_WORK INSTRUCTION_
In the entries that follow, the line with "1. संपादित सामग्री" opens the range and the line with "हां, आप यहां" closes it; repeat that range exactly, both lines included.
[[ RECORDS FOR THE EXERCISE open ]]
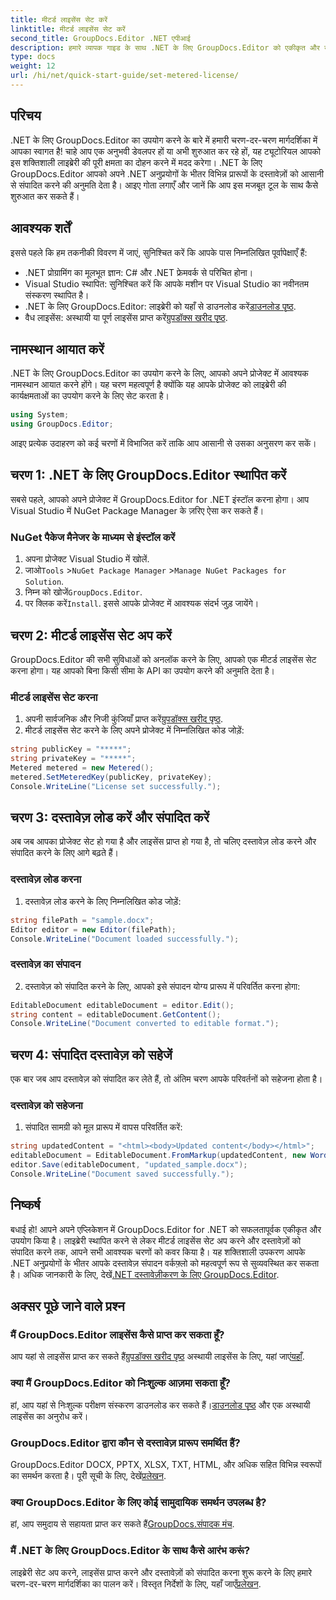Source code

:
 ```yaml
---
title: मीटर्ड लाइसेंस सेट करें
linktitle: मीटर्ड लाइसेंस सेट करें
second_title: GroupDocs.Editor .NET एपीआई
description: हमारे व्यापक गाइड के साथ .NET के लिए GroupDocs.Editor को एकीकृत और उपयोग करना सीखें। अपने .NET अनुप्रयोगों के भीतर शक्तिशाली दस्तावेज़ संपादन सुविधाओं को अनलॉक करें।
type: docs
weight: 12
url: /hi/net/quick-start-guide/set-metered-license/
---
```

## परिचय
.NET के लिए GroupDocs.Editor का उपयोग करने के बारे में हमारी चरण-दर-चरण मार्गदर्शिका में आपका स्वागत है! चाहे आप एक अनुभवी डेवलपर हों या अभी शुरुआत कर रहे हों, यह ट्यूटोरियल आपको इस शक्तिशाली लाइब्रेरी की पूरी क्षमता का दोहन करने में मदद करेगा। .NET के लिए GroupDocs.Editor आपको अपने .NET अनुप्रयोगों के भीतर विभिन्न प्रारूपों के दस्तावेज़ों को आसानी से संपादित करने की अनुमति देता है। आइए गोता लगाएँ और जानें कि आप इस मजबूत टूल के साथ कैसे शुरुआत कर सकते हैं।
## आवश्यक शर्तें
इससे पहले कि हम तकनीकी विवरण में जाएं, सुनिश्चित करें कि आपके पास निम्नलिखित पूर्वापेक्षाएँ हैं:
- .NET प्रोग्रामिंग का मूलभूत ज्ञान: C# और .NET फ्रेमवर्क से परिचित होना।
- Visual Studio स्थापित: सुनिश्चित करें कि आपके मशीन पर Visual Studio का नवीनतम संस्करण स्थापित है।
-  .NET के लिए GroupDocs.Editor: लाइब्रेरी को यहाँ से डाउनलोड करें[डाउनलोड पृष्ठ](https://releases.groupdocs.com/editor/net/).
-  वैध लाइसेंस: अस्थायी या पूर्ण लाइसेंस प्राप्त करें[ग्रुपडॉक्स खरीद पृष्ठ](https://purchase.groupdocs.com/temporary-license/).
## नामस्थान आयात करें
.NET के लिए GroupDocs.Editor का उपयोग करने के लिए, आपको अपने प्रोजेक्ट में आवश्यक नामस्थान आयात करने होंगे। यह चरण महत्वपूर्ण है क्योंकि यह आपके प्रोजेक्ट को लाइब्रेरी की कार्यक्षमताओं का उपयोग करने के लिए सेट करता है।
```csharp
using System;
using GroupDocs.Editor;
```
आइए प्रत्येक उदाहरण को कई चरणों में विभाजित करें ताकि आप आसानी से उसका अनुसरण कर सकें।
## चरण 1: .NET के लिए GroupDocs.Editor स्थापित करें
सबसे पहले, आपको अपने प्रोजेक्ट में GroupDocs.Editor for .NET इंस्टॉल करना होगा। आप Visual Studio में NuGet Package Manager के ज़रिए ऐसा कर सकते हैं।
### NuGet पैकेज मैनेजर के माध्यम से इंस्टॉल करें
1. अपना प्रोजेक्ट Visual Studio में खोलें.
2.  जाओ`Tools` >`NuGet Package Manager` >`Manage NuGet Packages for Solution`.
3.  निम्न को खोजें`GroupDocs.Editor`.
4.  पर क्लिक करें`Install`.
इससे आपके प्रोजेक्ट में आवश्यक संदर्भ जुड़ जायेंगे।
## चरण 2: मीटर्ड लाइसेंस सेट अप करें
GroupDocs.Editor की सभी सुविधाओं को अनलॉक करने के लिए, आपको एक मीटर्ड लाइसेंस सेट करना होगा। यह आपको बिना किसी सीमा के API का उपयोग करने की अनुमति देता है।
### मीटर्ड लाइसेंस सेट करना
1.  अपनी सार्वजनिक और निजी कुंजियाँ प्राप्त करें[ग्रुपडॉक्स खरीद पृष्ठ](https://purchase.groupdocs.com/temporary-license/).
2. मीटर्ड लाइसेंस सेट करने के लिए अपने प्रोजेक्ट में निम्नलिखित कोड जोड़ें:
```csharp
string publicKey = "*****";
string privateKey = "*****";
Metered metered = new Metered();
metered.SetMeteredKey(publicKey, privateKey);
Console.WriteLine("License set successfully.");
```
## चरण 3: दस्तावेज़ लोड करें और संपादित करें
अब जब आपका प्रोजेक्ट सेट हो गया है और लाइसेंस प्राप्त हो गया है, तो चलिए दस्तावेज़ लोड करने और संपादित करने के लिए आगे बढ़ते हैं।
### दस्तावेज़ लोड करना
1. दस्तावेज़ लोड करने के लिए निम्नलिखित कोड जोड़ें:
```csharp
string filePath = "sample.docx";
Editor editor = new Editor(filePath);
Console.WriteLine("Document loaded successfully.");
```
### दस्तावेज़ का संपादन
2. दस्तावेज़ को संपादित करने के लिए, आपको इसे संपादन योग्य प्रारूप में परिवर्तित करना होगा:
```csharp
EditableDocument editableDocument = editor.Edit();
string content = editableDocument.GetContent();
Console.WriteLine("Document converted to editable format.");
```
## चरण 4: संपादित दस्तावेज़ को सहेजें
एक बार जब आप दस्तावेज़ को संपादित कर लेते हैं, तो अंतिम चरण आपके परिवर्तनों को सहेजना होता है।
### दस्तावेज़ को सहेजना
1. संपादित सामग्री को मूल प्रारूप में वापस परिवर्तित करें:
```csharp
string updatedContent = "<html><body>Updated content</body></html>";
editableDocument = EditableDocument.FromMarkup(updatedContent, new WordProcessingSaveOptions());
editor.Save(editableDocument, "updated_sample.docx");
Console.WriteLine("Document saved successfully.");
```
## निष्कर्ष
 बधाई हो! आपने अपने एप्लिकेशन में GroupDocs.Editor for .NET को सफलतापूर्वक एकीकृत और उपयोग किया है। लाइब्रेरी स्थापित करने से लेकर मीटर्ड लाइसेंस सेट अप करने और दस्तावेज़ों को संपादित करने तक, आपने सभी आवश्यक चरणों को कवर किया है। यह शक्तिशाली उपकरण आपके .NET अनुप्रयोगों के भीतर आपके दस्तावेज़ संपादन वर्कफ़्लो को महत्वपूर्ण रूप से सुव्यवस्थित कर सकता है। अधिक जानकारी के लिए, देखें[.NET दस्तावेज़ीकरण के लिए GroupDocs.Editor](https://reference.groupdocs.com/editor/net/).
## अक्सर पूछे जाने वाले प्रश्न
### मैं GroupDocs.Editor लाइसेंस कैसे प्राप्त कर सकता हूँ?
 आप यहां से लाइसेंस प्राप्त कर सकते हैं[ग्रुपडॉक्स खरीद पृष्ठ](https://purchase.groupdocs.com/buy) अस्थायी लाइसेंस के लिए, यहां जाएं[यहाँ](https://purchase.groupdocs.com/temporary-license/).
### क्या मैं GroupDocs.Editor को निःशुल्क आज़मा सकता हूँ?
 हां, आप यहां से निःशुल्क परीक्षण संस्करण डाउनलोड कर सकते हैं।[डाउनलोड पृष्ठ](https://releases.groupdocs.com/) और एक अस्थायी लाइसेंस का अनुरोध करें।
### GroupDocs.Editor द्वारा कौन से दस्तावेज़ प्रारूप समर्थित हैं?
 GroupDocs.Editor DOCX, PPTX, XLSX, TXT, HTML, और अधिक सहित विभिन्न स्वरूपों का समर्थन करता है। पूरी सूची के लिए, देखें[प्रलेखन](https://reference.groupdocs.com/editor/net/).
### क्या GroupDocs.Editor के लिए कोई सामुदायिक समर्थन उपलब्ध है?
 हां, आप समुदाय से सहायता प्राप्त कर सकते हैं[GroupDocs.संपादक मंच](https://forum.groupdocs.com/c/editor/20).
### मैं .NET के लिए GroupDocs.Editor के साथ कैसे आरंभ करूं?
 लाइब्रेरी सेट अप करने, लाइसेंस प्राप्त करने और दस्तावेज़ों को संपादित करना शुरू करने के लिए हमारे चरण-दर-चरण मार्गदर्शिका का पालन करें। विस्तृत निर्देशों के लिए, यहाँ जाएँ[प्रलेखन](https://reference.groupdocs.com/editor/net/).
[[ RECORDS FOR THE EXERCISE closed ]]
_EXERCISE ANSWER_
1. संपादित सामग्री को मूल प्रारूप में वापस परिवर्तित करें:
```csharp
string updatedContent = "<html><body>Updated content</body></html>";
editableDocument = EditableDocument.FromMarkup(updatedContent, new WordProcessingSaveOptions());
editor.Save(editableDocument, "updated_sample.docx");
Console.WriteLine("Document saved successfully.");
```
## निष्कर्ष
 बधाई हो! आपने अपने एप्लिकेशन में GroupDocs.Editor for .NET को सफलतापूर्वक एकीकृत और उपयोग किया है। लाइब्रेरी स्थापित करने से लेकर मीटर्ड लाइसेंस सेट अप करने और दस्तावेज़ों को संपादित करने तक, आपने सभी आवश्यक चरणों को कवर किया है। यह शक्तिशाली उपकरण आपके .NET अनुप्रयोगों के भीतर आपके दस्तावेज़ संपादन वर्कफ़्लो को महत्वपूर्ण रूप से सुव्यवस्थित कर सकता है। अधिक जानकारी के लिए, देखें[.NET दस्तावेज़ीकरण के लिए GroupDocs.Editor](https://reference.groupdocs.com/editor/net/).
## अक्सर पूछे जाने वाले प्रश्न
### मैं GroupDocs.Editor लाइसेंस कैसे प्राप्त कर सकता हूँ?
 आप यहां से लाइसेंस प्राप्त कर सकते हैं[ग्रुपडॉक्स खरीद पृष्ठ](https://purchase.groupdocs.com/buy) अस्थायी लाइसेंस के लिए, यहां जाएं[यहाँ](https://purchase.groupdocs.com/temporary-license/).
### क्या मैं GroupDocs.Editor को निःशुल्क आज़मा सकता हूँ?
 हां, आप यहां से निःशुल्क परीक्षण संस्करण डाउनलोड कर सकते हैं।[डाउनलोड पृष्ठ](https://releases.groupdocs.com/) और एक अस्थायी लाइसेंस का अनुरोध करें।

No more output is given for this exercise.